Former Canada Research Chairs
Dr. Marnina Gonick, Professor – Women’s Studies and Faculty of Education
Tier II Canada Research Chair in Gender
Dr. Gonick’s research involves The Atlantic Centre for Research and Education of Girls and Women. The central focus of research is to study the implications of neo-liberalism in the lives of girls and women, nationally and internationally.
The importance of the research lays in the questions it raises about the relationships between social theory, the reproduction of inequalities, changing social institutions and the everyday lives of girls and women.
Dr. Patricia Williams, Professor – Applied Human Nutrition Research
Tier II Canada Research Chair in Food Security and Policy Change
Dr. Williams is the founding director of FoodARC – the Food Action Research Centre at the Mount. With FoodARC’s organizational partners, she was awarded the prestigious Canadian Institutes of Health Research (CIHR) Partnership Award in 2011.
Her research focuses on the use of participatory action research to engage intersectoral partners, including women experiencing food insecurity, in capacity building and knowledge-to-action for social and policy change to build food security.
Dr.

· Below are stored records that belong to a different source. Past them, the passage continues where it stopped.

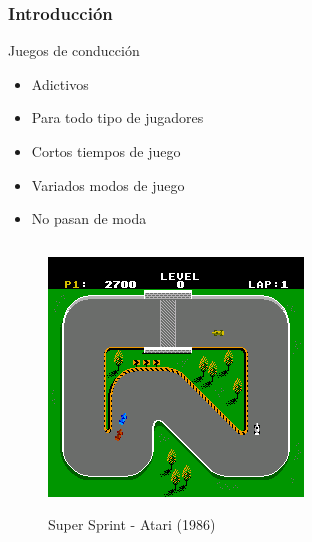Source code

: \begin{frame}
    \frametitle{Introducción}

        \begin{block}{Juegos de conducción}
            \begin{itemize}
                \item Adictivos
                \item Para todo tipo de jugadores
                \item Cortos tiempos de juego
                \item Variados modos de juego
                \item No pasan de moda
            \end{itemize}
        \end{block}

    \begin{columns}
    
        \column{150px}

        \begin{figure}
          \label{logo_latex}
          \begin{center}
            \includegraphics[scale=0.4]{imagenes/super_sprint.png}
          \end{center}
          Super Sprint - Atari (1986)
        \end{figure}
    

\end{columns}
\end{frame}
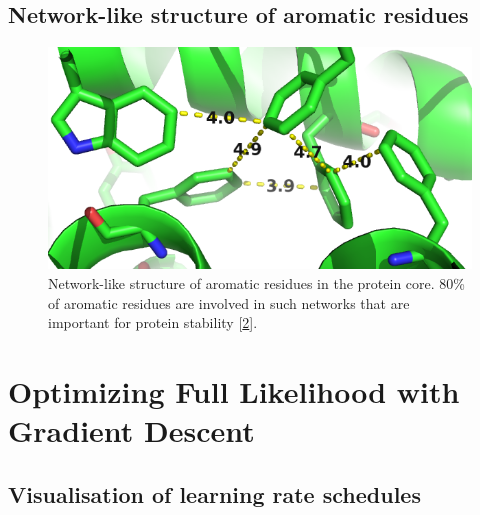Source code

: \documentclass[12pt,a4paper,twoside]{book}
\theoremstyle{definition}
\theoremstyle{definition}
\theoremstyle{remark}
\begin{document}
\section{Network-like structure of aromatic
residues}\label{aromatic-network}






\begin{figure}
\includegraphics[width=0.5\linewidth]{img/coupling_matrix_analysis/aromatic_bundle} \caption{Network-like structure of aromatic
residues in the protein core. 80\% of aromatic residues are involved in
such networks that are important for protein stability
{[}\protect\hyperlink{ref-Burley1985}{2}{]}.}\label{fig:aromatic-network}
\end{figure}

\chapter{Optimizing Full Likelihood with Gradient
Descent}\label{optimizing-full-likelihood-with-gradient-descent}

\section{Visualisation of learning rate
schedules}\label{visualisation-of-learning-rate-schedules}
\end{document}
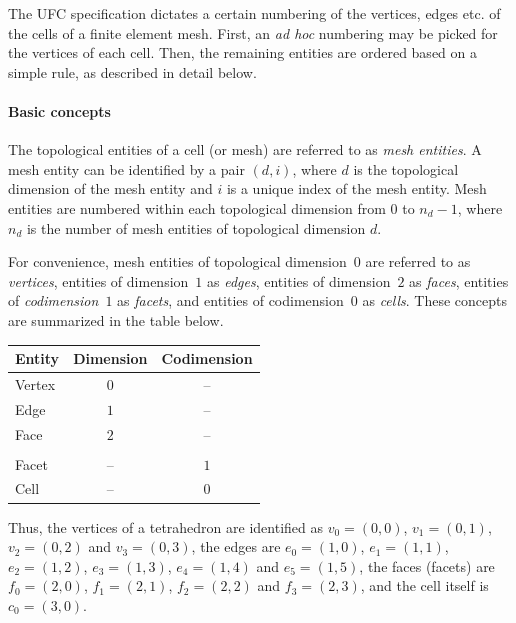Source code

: %


The UFC specification dictates a certain numbering of the vertices,
edges etc. of the cells of a finite element mesh. First, an \emph{ad
hoc} numbering may be picked for the vertices of each cell. Then, the
remaining entities are ordered based on a simple rule, as described in
detail below.

\paragraph{Basic concepts}

The topological entities of a cell (or mesh) are referred to as
\emph{mesh entities}. A mesh entity can be identified by a pair $(d,
i)$, where $d$ is the topological dimension of the mesh entity and $i$
is a unique index of the mesh entity. Mesh entities are numbered
within each topological dimension from $0$ to $n_d-1$, where $n_d$ is
the number of mesh entities of topological dimension $d$.

For convenience, mesh entities of topological dimension~$0$ are
referred to as \emph{vertices}, entities of dimension~$1$ as
\emph{edges}, entities of dimension~$2$ as \emph{faces}, entities of
\emph{codimension}~$1$ as \emph{facets}, and entities of codimension~$0$
as \emph{cells}. These concepts are summarized in the table below.

\vspace{0.5cm}
\begin{center}
  \begin{tabular}{lcc} \toprule Entity & Dimension &
    Codimension \\ \hline Vertex & $0$ & -- \\ Edge & $1$ & -- \\ Face
    & $2$ & -- \\ & & \\ Facet & -- & $1$ \\ Cell & -- &
    $0$ \\ \bottomrule \end{tabular}
\end{center}
\vspace{0.5cm}

Thus, the vertices of a tetrahedron are identified as $v_0 = (0, 0)$,
$v_1 = (0, 1)$, $v_2 = (0, 2)$ and $v_3 = (0, 3)$, the edges are $e_0
= (1, 0)$, $e_1 = (1, 1)$, $e_2 = (1, 2)$, $e_3 = (1, 3)$, $e_4 = (1,
4)$ and $e_5 = (1, 5)$, the faces (facets) are $f_0 = (2, 0)$, $f_1 =
(2, 1)$, $f_2 = (2, 2)$ and $f_3 = (2, 3)$, and the cell itself is
$c_0 = (3, 0)$.

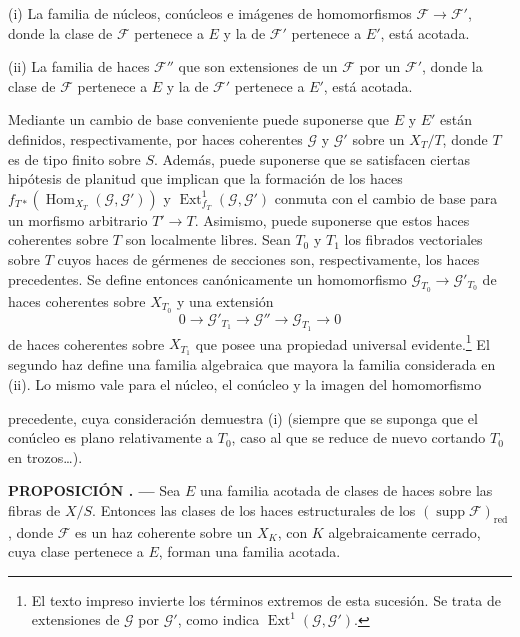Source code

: \documentclass[11pt,twoside,openany]{book}
\numberwithin{equation}{section}
\newcommand{\src}[1]{%
  \phantomsection\hypertarget{src:#1}{}%
  \marginpar{\raggedleft\footnotesize\sffamily #1}%
}
\theoremstyle{plain}
\theoremstyle{definition}
\theoremstyle{remark}
\newcommand{\result}[2]{%
  \par\medskip\noindent\textbf{#1%
  \if\relax\detokenize{#2}\relax\else\space#2\fi. ---}\enspace
}
\newcommand{\FgaUnitKey}{frontmatter}
\renewcommand{\src}[1]{%
  \phantomsection\hypertarget{src:\FgaUnitKey:#1}{}%
  \marginpar{\raggedleft\footnotesize\sffamily #1}%
}
\theoremstyle{plain}
\theoremstyle{definition}
\theoremstyle{remark}
\begin{document}
\medskip
\noindent (i) La familia de núcleos, conúcleos e imágenes de homomorfismos
$\mathcal F\longrightarrow\mathcal F'$, donde la clase de $\mathcal F$
pertenece a $E$ y la de $\mathcal F'$ pertenece a $E'$, está acotada.

\smallskip
\noindent (ii) La familia de haces $\mathcal F''$ que son extensiones de un
$\mathcal F$ por un $\mathcal F'$, donde la clase de $\mathcal F$ pertenece a
$E$ y la de $\mathcal F'$ pertenece a $E'$, está acotada.

Mediante un cambio de base conveniente puede suponerse que $E$ y $E'$ están
definidos, respectivamente, por haces coherentes $\mathcal G$ y $\mathcal G'$
sobre un $X_T/T$, donde $T$ es de tipo finito sobre $S$. Además, puede
suponerse que se satisfacen ciertas hipótesis de planitud que implican que la
formación de los haces
$f_{T*}(\operatorname{Hom}_{X_T}(\mathcal G,\mathcal G'))$ y
$\operatorname{Ext}^{1}_{f_T}(\mathcal G,\mathcal G')$ conmuta con el cambio
de base para un morfismo arbitrario $T'\longrightarrow T$. Asimismo, puede
suponerse que estos haces coherentes sobre $T$ son localmente libres. Sean
$T_0$ y $T_1$ los fibrados vectoriales sobre $T$ cuyos haces de gérmenes de
secciones son, respectivamente, los haces precedentes. Se define entonces
canónicamente un homomorfismo
$\mathcal G_{T_0}\longrightarrow\mathcal G'_{T_0}$ de haces coherentes sobre
$X_{T_0}$ y una extensión
\[
0\longrightarrow\mathcal G'_{T_1}\longrightarrow\mathcal G''
\longrightarrow\mathcal G_{T_1}\longrightarrow0
\]
de haces coherentes sobre $X_{T_1}$ que posee una propiedad universal
evidente.\footnote{El texto impreso invierte los términos extremos de esta sucesión. Se trata de extensiones de $\mathcal G$ por $\mathcal G'$, como indica $\operatorname{Ext}^1(\mathcal G,\mathcal G')$.} El segundo haz define una familia algebraica que mayora la familia
considerada en (ii). Lo mismo vale para el núcleo, el conúcleo y la imagen del
homomorfismo
\src{253}
precedente, cuya consideración demuestra (i) (siempre que se suponga que el
conúcleo es plano relativamente a $T_0$, caso al que se reduce de nuevo
cortando $T_0$ en trozos\ldots).

\result{PROPOSICIÓN}{1.3} Sea $E$ una familia acotada de clases de haces sobre
las fibras de $X/S$. Entonces las clases de los haces estructurales de los
$(\operatorname{supp}\mathcal F)_{\mathrm{red}}$, donde $\mathcal F$ es un
haz coherente sobre un $X_K$, con $K$ algebraicamente cerrado, cuya clase
pertenece a $E$, forman una familia acotada.
\end{document}
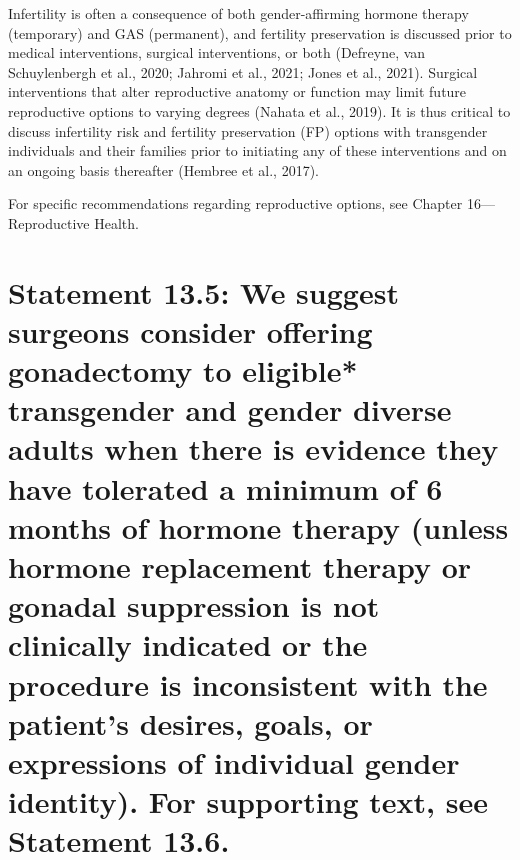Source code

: \documentclass[
]{book}
\begin{document}
Infertility is often a consequence of both
gender-affirming hormone therapy (temporary)
and GAS (permanent), and fertility preservation
is discussed prior to medical interventions, surgical interventions, or both (Defreyne, van
Schuylenbergh et al., 2020; Jahromi et al., 2021;
Jones et al., 2021). Surgical interventions that
alter reproductive anatomy or function may limit
future reproductive options to varying degrees
(Nahata et al., 2019). It is thus critical to discuss
infertility risk and fertility preservation (FP)
options with transgender individuals and their
families prior to initiating any of these interventions and on an ongoing basis thereafter (Hembree
et al., 2017).

For specific recommendations regarding reproductive options, see Chapter 16---Reproductive Health.

\hypertarget{statement-13.5-we-suggest-surgeons-consider-offering-gonadectomy-to-eligible-transgender-and-gender-diverse-adults-when-there-is-evidence-they-have-tolerated-a-minimum-of-6-months-of-hormone-therapy-unless-hormone-replacement-therapy-or-gonadal-suppression-is-not-clinically-indicated-or-the-procedure-is-inconsistent-with-the-patients-desires-goals-or-expressions-of-individual-gender-identity.-for-supporting-text-see-statement-13.6.}{%
\section*{Statement 13.5: We suggest surgeons consider offering gonadectomy to eligible* transgender and gender diverse adults when there is evidence they have tolerated a minimum of 6 months of hormone therapy (unless hormone replacement therapy or gonadal suppression is not clinically indicated or the procedure is inconsistent with the patient's desires, goals, or expressions of individual gender identity). For supporting text, see Statement 13.6.}\label{statement-13.5-we-suggest-surgeons-consider-offering-gonadectomy-to-eligible-transgender-and-gender-diverse-adults-when-there-is-evidence-they-have-tolerated-a-minimum-of-6-months-of-hormone-therapy-unless-hormone-replacement-therapy-or-gonadal-suppression-is-not-clinically-indicated-or-the-procedure-is-inconsistent-with-the-patients-desires-goals-or-expressions-of-individual-gender-identity.-for-supporting-text-see-statement-13.6.}}
\end{document}
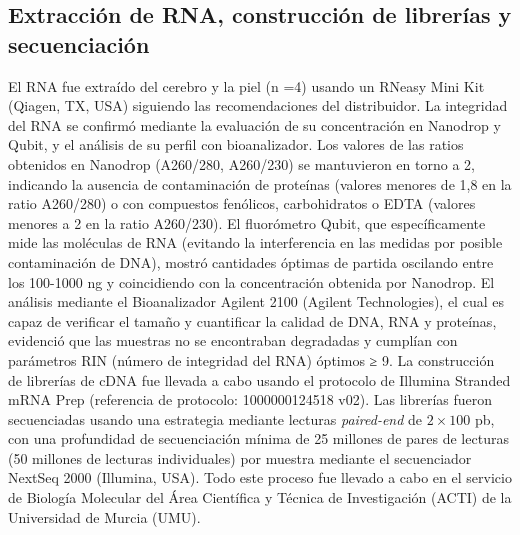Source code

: \documentclass[10pt,a4paper]{article}
\begin{document}
\subsection{Extracción de RNA, construcción de librerías y secuenciación} 
El RNA fue extraído del cerebro y la piel (n =4) usando un RNeasy Mini Kit (Qiagen, TX, USA) siguiendo las recomendaciones del distribuidor. La integridad del RNA se confirmó mediante la evaluación de su concentración en Nanodrop y Qubit, y el análisis de su perfil con bioanalizador. Los valores de las ratios obtenidos en Nanodrop (A260/280, A260/230) se mantuvieron en torno a 2, indicando la ausencia de contaminación de proteínas (valores menores de 1,8 en la ratio A260/280) o con compuestos fenólicos, carbohidratos o EDTA (valores menores a 2 en la ratio A260/230). El fluorómetro Qubit, que específicamente mide las moléculas de RNA (evitando la interferencia en las medidas por posible contaminación de DNA), mostró cantidades óptimas de partida oscilando entre los 100-1000 ng y coincidiendo con la concentración obtenida por Nanodrop. El análisis mediante el Bioanalizador Agilent 2100 (Agilent Technologies), el cual es capaz de verificar el tamaño y cuantificar la calidad de DNA, RNA y proteínas, evidenció que las muestras no se encontraban degradadas y cumplían con parámetros RIN (número de integridad del RNA) óptimos ≥ 9. La construcción de librerías de cDNA fue llevada a cabo usando el protocolo de Illumina Stranded mRNA Prep (referencia de protocolo: 1000000124518 v02). Las librerías fueron secuenciadas usando una estrategia mediante lecturas \textit{paired-end} de $2 \times 100$ pb, con una profundidad de secuenciación mínima de 25 millones de pares de lecturas (50 millones de lecturas individuales) por muestra mediante el secuenciador NextSeq 2000 (Illumina, USA). Todo este proceso fue llevado a cabo en el servicio de Biología Molecular del Área Científica y Técnica de Investigación (ACTI) de la Universidad de Murcia (UMU).
\newpage
\end{document}
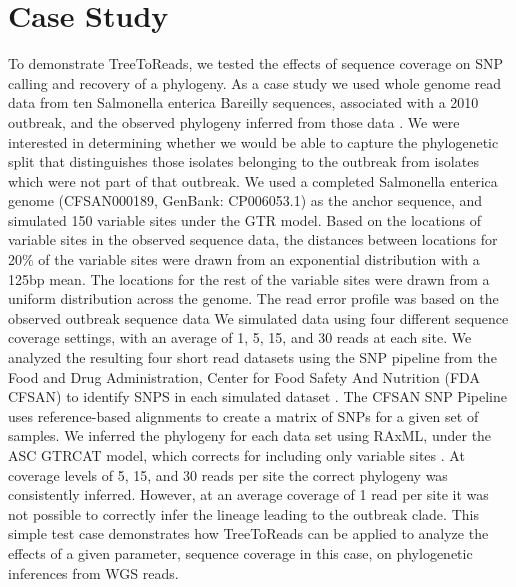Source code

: \section{Case Study}
To demonstrate TreeToReads, we tested the effects of sequence coverage on SNP calling and recovery of a phylogeny.
As a case study we used whole genome read data from ten Salmonella enterica Bareilly sequences,
associated with a 2010 outbreak, and the observed phylogeny inferred from those data \citep{hoffmann_tracing_2015}.
We were interested in determining whether we would be able to capture the phylogenetic split that distinguishes those isolates belonging to the outbreak from isolates which were not part of that outbreak.
We used a completed Salmonella enterica genome (CFSAN000189, GenBank: CP006053.1) as the anchor sequence, and simulated 150 variable sites under the GTR model.
Based on the locations of variable sites in the observed sequence data, the distances between locations for 20\%  of the variable sites were drawn from an exponential distribution with a 125bp mean.
The locations for the rest of the variable sites were drawn from a uniform distribution across the genome. The read error profile was based on the observed outbreak sequence data
We simulated data using four different sequence coverage settings, with an average of 1, 5, 15, and 30 reads at each site.
We analyzed the resulting four short read datasets using the SNP pipeline from the Food and Drug Administration, Center for Food Safety And Nutrition (FDA CFSAN) to identify SNPS in each simulated dataset \citep{davis_cfsan_2015}. 
The CFSAN SNP Pipeline uses reference-based alignments to create a matrix of SNPs for a given set of samples.
We inferred the phylogeny for each data set using RAxML, under the ASC GTRCAT model, which corrects for including only variable sites \citep{stamatakis_raxml_2014}.
At coverage levels of 5, 15, and 30 reads per site the correct phylogeny was consistently inferred.
However, at an average coverage of 1 read per site it was not possible to correctly infer the lineage leading to the outbreak clade.
This simple test case demonstrates how TreeToReads can be applied to analyze the effects of a given parameter, sequence coverage in this case, on phylogenetic inferences from WGS reads.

Janice Keefe, Professor – Family Studies and Gerontology
Tier II Canada Research Chair in Aging and Caregiving Policy
In 2002, Dr. Keefe was selected as Mount Saint Vincent’s first Canada Research Chair in Aging and Caregiving Policy and held the position for 10 years. Her research has received provincial, national and international recognition. In 2006, she was awarded the Lena Isabel Jodrey Chair in Gerontology and appointed Director, of the Nova Scotia Centre on Aging.
Dr. Keefe’s primary research areas are caregiving, continuing care, and health human resources. She currently leads three research teams – one projecting human resources needed to care for the older Canadians over the next 30 years, another with caregivers of spouses with a cognitive impairment and a third which examines nursing home resident’s quality of life. She is a Co-Investigator with the Canadian Dementia Knowledge Translation Network (CDKTN) and the Double Duty Nurses study. In the past decade, she has published more than 60 articles and technical reports. A detailed summary of Dr. Keefe’s work affiliated with her Canada Research Chair in Aging and Caregiving Policy (2002-2012) is accessible for more information.
Dr. Diane Looker, Professor Emerita – Sociology & Anthropology
Tier 1 Canada Research Chair in Equity & Technology
Dr. Looker was a Tier 1 Canada Research Chair in equity and technology, examining issues of how gender, ethnicity, rural-urban, and socio-economic status impact the facility with, and access to, technology.
Previous to accepting her Chair, Dr. Looker was a full professor at Acadia University in the Department of Sociology, where she also served as Chair of the Department from 1995 to 2002.